Today in the Sacramento Bee, McClintock dismissed criticism that he would be seen as carpetbagging in the 4th District, which is roughly 600 miles from his home in Thousand Oaks.  He claims that he rented for three years in Rocklin, which makes it all better.  Charlie Brown’s campaign manager got in a really choice quote:

Former state lawmaker Rico Oller, who lives outside the district in San Andreas, quickly announced that he would run in the Republican primary. So did Sacramento resident Doug Ose, a former three-term GOP congressman from the neighboring 3rd District […]

The outsiders’ aspirations are assailed by the campaign of Democrat Charlie Brown, a district resident and retired Air Force lieutenant colonel who narrowly lost to Doolittle in 2006.

“Charlie Brown raised his kids in the district,” said Brown’s spokesman, Todd Stenhouse. “They went to Roseville public schools. There are certain values you get for living in the district for 17 years.”

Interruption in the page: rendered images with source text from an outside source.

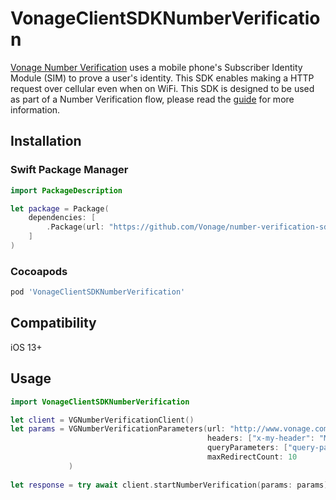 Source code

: # VonageClientSDKNumberVerification

[Vonage Number Verification](https://developer.vonage.com/en/number-verification/overview) uses a mobile phone's Subscriber Identity Module (SIM) to prove a user's identity. This SDK enables making a HTTP request over cellular even when on WiFi. This SDK is designed to be used as part of a Number Verification flow, please read the [guide](https://developer.vonage.com/en/getting-started-network/authentication) for more information.

## Installation

### Swift Package Manager 

```swift
import PackageDescription

let package = Package(
    dependencies: [
        .Package(url: "https://github.com/Vonage/number-verification-sdk-ios.git")
    ]
)
```

### Cocoapods

```ruby
pod 'VonageClientSDKNumberVerification'
```

## Compatibility

iOS 13+

## Usage

```swift
import VonageClientSDKNumberVerification

let client = VGNumberVerificationClient()
let params = VGNumberVerificationParameters(url: "http://www.vonage.com",
                                            headers: ["x-my-header": "My Value"],
                                            queryParameters: ["query-param" : "value"]
                                            maxRedirectCount: 10
             )
        
let response = try await client.startNumberVerification(params: params)
```
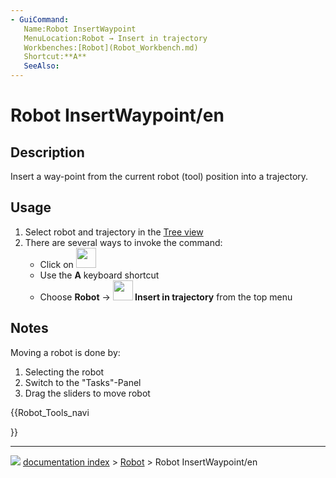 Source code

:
 ```yaml
---
- GuiCommand:
   Name:Robot InsertWaypoint
   MenuLocation:Robot → Insert in trajectory
   Workbenches:[Robot](Robot_Workbench.md)
   Shortcut:**A**
   SeeAlso:
---
```


# Robot InsertWaypoint/en

## Description

Insert a way-point from the current robot (tool) position into a trajectory.

## Usage

1.  Select robot and trajectory in the [Tree view](Tree_view.md)
2.  There are several ways to invoke the command:
    -   Click on <img alt="" src=images/Robot_InsertWaypoint.svg  style="width:32px;">
    -   Use the **A** keyboard shortcut
    -   Choose **Robot** → **<img src="images/Robot_InsertWaypoint.svg" width=32px> Insert in trajectory** from the top menu

## Notes

Moving a robot is done by:

1.  Selecting the robot
2.  Switch to the \"Tasks\"-Panel
3.  Drag the sliders to move robot





{{Robot_Tools_navi

}}



---
![](images/Button_right.svg) [documentation index](../README.md) > [Robot](Robot_Workbench.md) > Robot InsertWaypoint/en
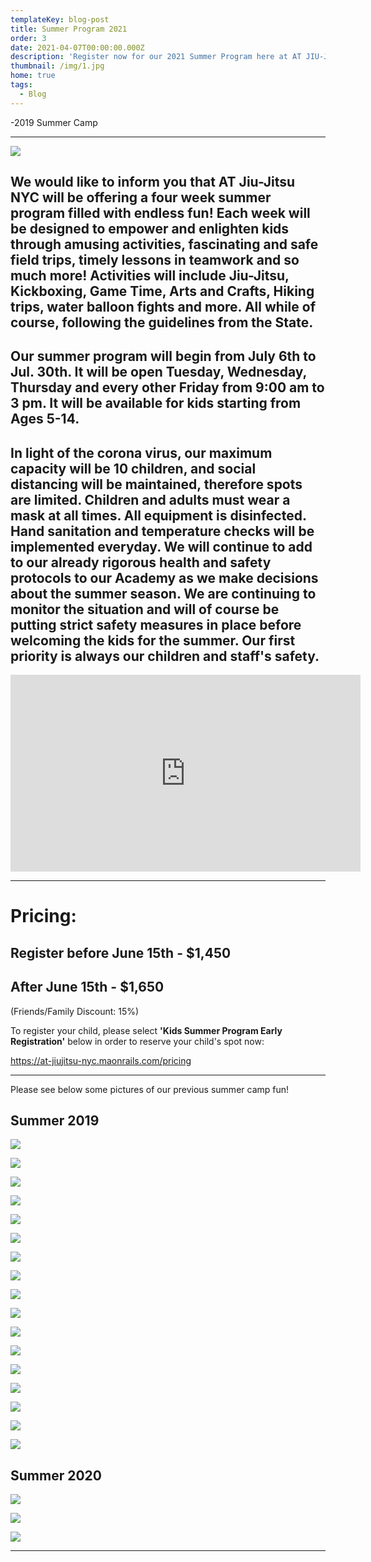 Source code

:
 ```yaml
---
templateKey: blog-post
title: Summer Program 2021
order: 3
date: 2021-04-07T00:00:00.000Z
description: 'Register now for our 2021 Summer Program here at AT JIU-JITSU NYC! '
thumbnail: /img/1.jpg
home: true
tags:
  - Blog
---
```

\-2019 Summer Camp

- - -

![](/img/summer-camp-itinerary-2021.png)

## We would like to inform you that AT Jiu-Jitsu NYC will be offering a four week summer program filled with endless fun! Each week will be designed to empower and enlighten kids through amusing activities, fascinating and safe field trips, timely lessons in teamwork and so much more! Activities will include Jiu-Jitsu, Kickboxing, Game Time, Arts and Crafts, Hiking trips, water balloon fights and more. All while of course, following the guidelines from the State.

## **Our summer program will begin from July 6th to Jul. 30th. It will be open Tuesday, Wednesday, Thursday and every other Friday from 9:00 am to 3 pm. It will be available for kids starting from Ages 5-14.**

## **In light of the corona virus, our maximum capacity will be 10 children, and social distancing will be maintained, therefore spots are limited. Children and adults must wear a mask at all times. All equipment is disinfected. Hand sanitation and temperature checks will be implemented everyday. We will continue to add to our already rigorous health and safety protocols to our Academy as we make decisions about the summer season. We are continuing to monitor the situation and will of course be putting strict safety measures in place before welcoming the kids for the summer.**  **Our first priority is always our children and staff's safety.**

<iframe width="560" height="315" src="https://www.youtube.com/embed/Q7Vyr-vlrq4" title="YouTube video player" frameborder="0" allow="accelerometer; autoplay; clipboard-write; encrypted-media; gyroscope; picture-in-picture" allowfullscreen></iframe>

- - -

# **Pricing:**

## **Register before June 15th - $1,450**

## **After June 15th - $1,650**

(Friends/Family Discount: 15%)

To register your child, please select **'Kids Summer Program Early Registration'** below in order to reserve your child's spot now:

<https://at-jiujitsu-nyc.maonrails.com/pricing>

- - -

Please see below some pictures of our previous summer camp fun! 

## **Summer 2019**

![](/img/dsc03545.jpg)

![](/img/img_7284.jpg)

![](/img/6.jpg)

![](/img/11.jpg)

![](/img/5.jpg)

![](/img/img_7332.jpg)

![](/img/img_7412.jpg)

![](/img/10.jpg)

![](/img/dsc03249.jpg)

![](/img/7.jpg)

![](/img/dsc03300-1-.jpg)

![](/img/13.jpg)

![](/img/img_7331.jpg)

![](/img/4.jpg)

![](/img/img_7395.jpg)

![](/img/9.jpg)

![](/img/dsc03295-1-.jpg)

## **Summer 2020**

![](/img/img_1831.jpg)

![](/img/videocapture_20200818-191038.jpg)

![](/img/img_1861.jpg)

- - -
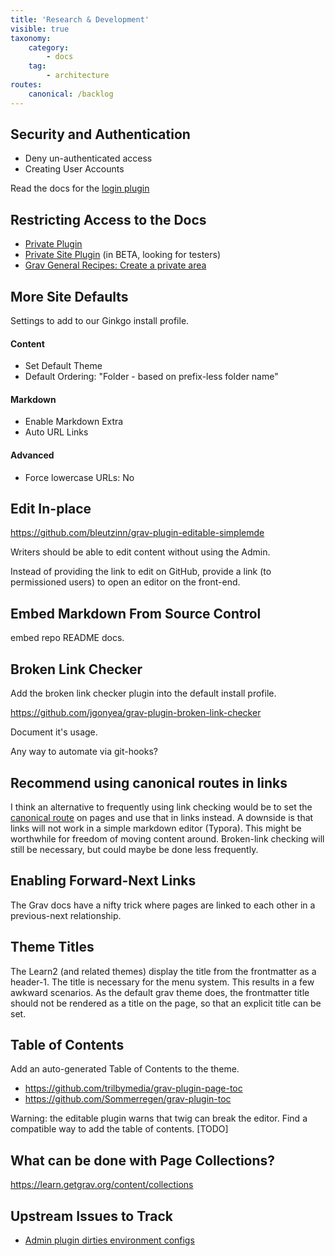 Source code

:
 ```yaml
---
title: 'Research & Development'
visible: true
taxonomy:
    category:
        - docs
    tag:
        - architecture
routes:
    canonical: /backlog
---
```


## Security and Authentication

* Deny un-authenticated access
* Creating User Accounts

Read the docs for the [login plugin](https://github.com/getgrav/grav-plugin-login)

## Restricting Access to the Docs

- [Private Plugin](https://github.com/Diyzzuf/grav-plugin-private)
- [Private Site Plugin](https://github.com/Diyzzuf/grav-plugin-private-site) (in BETA, looking for testers)
- [Grav General Recipes: Create a private area](https://learn.getgrav.org/cookbook/general-recipes#create-a-private-area)

## More Site Defaults
Settings to add to our Ginkgo install profile.

#### Content
* Set Default Theme
* Default Ordering: "Folder  - based on prefix-less folder name"

#### Markdown
* Enable Markdown Extra
* Auto URL Links

#### Advanced
* Force lowercase URLs: No

## Edit In-place

https://github.com/bleutzinn/grav-plugin-editable-simplemde

Writers should be able to edit content without using the Admin.

Instead of providing the link to edit on GitHub, provide a link (to permissioned users) to open an editor on the front-end.

## Embed Markdown From Source Control

embed repo README docs.

## Broken Link Checker

Add the broken link checker plugin into the default install profile.

https://github.com/jgonyea/grav-plugin-broken-link-checker

Document it's usage.

Any way to automate via git-hooks?

## Recommend using canonical routes in links
I think an alternative to frequently using link checking would be to set the [canonical route](https://learn.getgrav.org/content/routing) on pages and use that in links instead. A downside is that links will not work in a simple markdown editor (Typora). This might be worthwhile for freedom of moving content around. Broken-link checking will still be necessary, but could maybe be done less frequently.

## Enabling Forward-Next Links

The Grav docs have a nifty trick where pages are linked to each other in a previous-next relationship.

## Theme Titles

The Learn2 (and related themes) display the title from the frontmatter as a header-1. The title is necessary for the menu system. This results in a few awkward scenarios. As the default grav theme does, the frontmatter title should not be rendered as a title on the page, so that an explicit title can be set. 

## Table of Contents

Add an auto-generated Table of Contents to the theme.
* https://github.com/trilbymedia/grav-plugin-page-toc
* https://github.com/Sommerregen/grav-plugin-toc

Warning: the editable plugin warns that twig can break the editor. Find a compatible way to add the table of contents. [TODO]

## What can be done with Page Collections?

https://learn.getgrav.org/content/collections

## Upstream Issues to Track
* [Admin plugin dirties environment configs](https://github.com/getgrav/grav-plugin-admin/issues/1614)

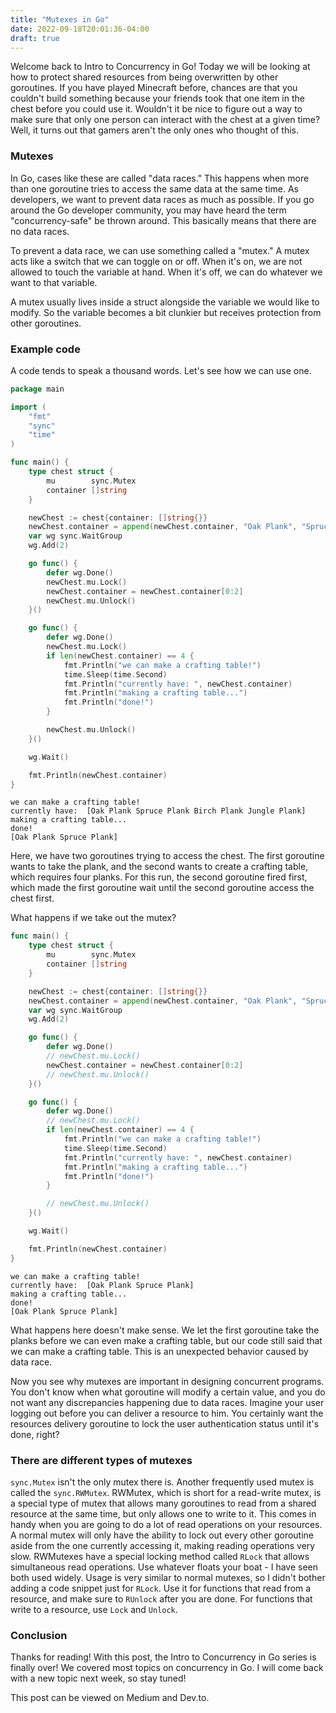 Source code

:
```yaml
---
title: "Mutexes in Go"
date: 2022-09-18T20:01:36-04:00
draft: true
---
```


Welcome back to Intro to Concurrency in Go! Today we will be looking at how to protect shared resources from being overwritten by other goroutines. If you have played Minecraft before, chances are that you couldn't build something because your friends took that one item in the chest before you could use it. Wouldn't it be nice to figure out a way to make sure that only one person can interact with the chest at a given time? Well, it turns out that gamers aren't the only ones who thought of this.

### Mutexes

In Go, cases like these are called "data races." This happens when more than one goroutine tries to access the same data at the same time. As developers, we want to prevent data races as much as possible. If you go around the Go developer community, you may have heard the term "concurrency-safe" be thrown around. This basically means that there are no data races.

To prevent a data race, we can use something called a "mutex." A mutex acts like a switch that we can toggle on or off. When it's on, we are not allowed to touch the variable at hand. When it's off, we can do whatever we want to that variable.

A mutex usually lives inside a struct alongside the variable we would like to modify. So the variable becomes a bit clunkier but receives protection from other goroutines.

### Example code

A code tends to speak a thousand words. Let's see how we can use one.

```go
package main

import (
	"fmt"
	"sync"
	"time"
)

func main() {
	type chest struct {
		mu        sync.Mutex
		container []string
	}

	newChest := chest{container: []string{}}
	newChest.container = append(newChest.container, "Oak Plank", "Spruce Plank", "Birch Plank", "Jungle Plank")
	var wg sync.WaitGroup
	wg.Add(2)

	go func() {
		defer wg.Done()
		newChest.mu.Lock()
		newChest.container = newChest.container[0:2]
		newChest.mu.Unlock()
	}()

	go func() {
		defer wg.Done()
		newChest.mu.Lock()
		if len(newChest.container) == 4 {
			fmt.Println("we can make a crafting table!")
			time.Sleep(time.Second)
			fmt.Println("currently have: ", newChest.container)
			fmt.Println("making a crafting table...")
			fmt.Println("done!")
		}

		newChest.mu.Unlock()
	}()

	wg.Wait()

	fmt.Println(newChest.container)
}
```

```
we can make a crafting table!
currently have:  [Oak Plank Spruce Plank Birch Plank Jungle Plank]
making a crafting table...
done!
[Oak Plank Spruce Plank]
```

Here, we have two goroutines trying to access the chest. The first goroutine wants to take the plank, and the second wants to create a crafting table, which requires four planks. For this run, the second goroutine fired first, which made the first goroutine wait until the second goroutine access the chest first.

What happens if we take out the mutex?

```go
func main() {
	type chest struct {
		mu        sync.Mutex
		container []string
	}

	newChest := chest{container: []string{}}
	newChest.container = append(newChest.container, "Oak Plank", "Spruce Plank", "Birch Plank", "Jungle Plank")
	var wg sync.WaitGroup
	wg.Add(2)

	go func() {
		defer wg.Done()
		// newChest.mu.Lock()
		newChest.container = newChest.container[0:2]
		// newChest.mu.Unlock()
	}()

	go func() {
		defer wg.Done()
		// newChest.mu.Lock()
		if len(newChest.container) == 4 {
			fmt.Println("we can make a crafting table!")
			time.Sleep(time.Second)
			fmt.Println("currently have: ", newChest.container)
			fmt.Println("making a crafting table...")
			fmt.Println("done!")
		}

		// newChest.mu.Unlock()
	}()

	wg.Wait()

	fmt.Println(newChest.container)
}

```

```
we can make a crafting table!
currently have:  [Oak Plank Spruce Plank]
making a crafting table...
done!
[Oak Plank Spruce Plank]
```

What happens here doesn't make sense. We let the first goroutine take the planks before we can even make a crafting table, but our code still said that we can make a crafting table. This is an unexpected behavior caused by data race.

Now you see why mutexes are important in designing concurrent programs. You don't know when what goroutine will modify a certain value, and you do not want any discrepancies happening due to data races. Imagine your user logging out before you can deliver a resource to him. You certainly want the resources delivery goroutine to lock the user authentication status until it's done, right?

### There are different types of mutexes

`sync.Mutex` isn't the only mutex there is. Another frequently used mutex is called the `sync.RWMutex`. RWMutex, which is short for a read-write mutex, is a special type of mutex that allows many goroutines to read from a shared resource at the same time, but only allows one to write to it. This comes in handy when you are going to do a lot of read operations on your resources. A normal mutex will only have the ability to lock out every other goroutine aside from the one currently accessing it, making reading operations very slow. RWMutexes have a special locking method called `RLock` that allows simultaneous read operations. Use whatever floats your boat - I have seen both used widely. Usage is very similar to normal mutexes, so I didn't bother adding a code snippet just for `RLock`. Use it for functions that read from a resource, and make sure to `RUnlock` after you are done. For functions that write to a resource, use `Lock` and `Unlock`.

### Conclusion

Thanks for reading! With this post, the Intro to Concurrency in Go series is finally over! We covered most topics on concurrency in Go. I will come back with a new topic next week, so stay tuned!

This post can be viewed on Medium and Dev.to.
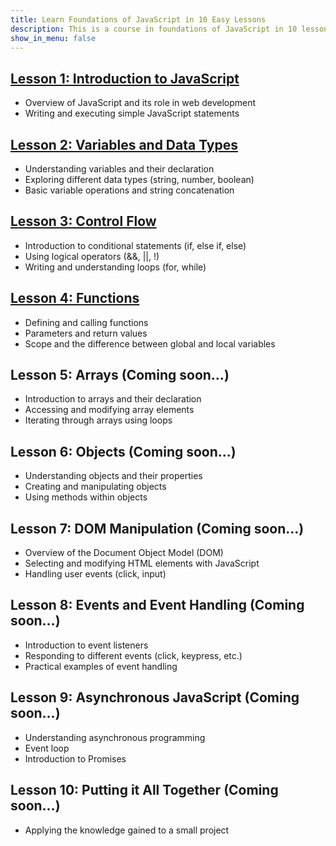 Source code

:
 ```yaml
---
title: Learn Foundations of JavaScript in 10 Easy Lessons
description: This is a course in foundations of JavaScript in 10 lessons with easy to use interactive workbooks.
show_in_menu: false
---
```




## <a href="https://app.scribbler.live/?jsnb=https://scribbler.live/learn/intro-lesson-1.jsnb">Lesson 1: Introduction to JavaScript</a>
- Overview of JavaScript and its role in web development
- Writing and executing simple JavaScript statements

## <a href="https://app.scribbler.live/?jsnb=https://scribbler.live/learn/intro-lesson-2.jsnb">Lesson 2: Variables and Data Types</a>
- Understanding variables and their declaration
- Exploring different data types (string, number, boolean)
- Basic variable operations and string concatenation

## <a href="https://app.scribbler.live/?jsnb=https://scribbler.live/learn/intro-lesson-3.jsnb">Lesson 3: Control Flow<a>
- Introduction to conditional statements (if, else if, else)
- Using logical operators (&&, ||, !)
- Writing and understanding loops (for, while)

## <a href="https://app.scribbler.live/?jsnb=https://scribbler.live/learn/intro-lesson-4.jsnb"> Lesson 4: Functions</a>
- Defining and calling functions
- Parameters and return values
- Scope and the difference between global and local variables

## Lesson 5: Arrays (Coming soon...)
- Introduction to arrays and their declaration
- Accessing and modifying array elements
- Iterating through arrays using loops

## Lesson 6: Objects (Coming soon...)
- Understanding objects and their properties
- Creating and manipulating objects
- Using methods within objects

## Lesson 7: DOM Manipulation (Coming soon...)
- Overview of the Document Object Model (DOM)
- Selecting and modifying HTML elements with JavaScript
- Handling user events (click, input)

## Lesson 8: Events and Event Handling (Coming soon...)
- Introduction to event listeners
- Responding to different events (click, keypress, etc.)
- Practical examples of event handling

## Lesson 9: Asynchronous JavaScript (Coming soon...)
- Understanding asynchronous programming
- Event loop
- Introduction to Promises

## Lesson 10: Putting it All Together (Coming soon...)
- Applying the knowledge gained to a small project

He attacked the District 4 wannabes as part of “some kind of ‘American Idol’ talent search” fueled “by party designation and the fact that it’s an open seat.”

I don’t think the field of carpetbaggers will clear for McClintock.  Rico Oller was reportedly John Doolittle’s handpicked choice to succeed him, and Doug Ose has already announced a half-million dollar ad blitz in the event of a McClintock candidacy.  Meanwhile Charlie Brown continues to raise money and will not have to spend a dime in the primary.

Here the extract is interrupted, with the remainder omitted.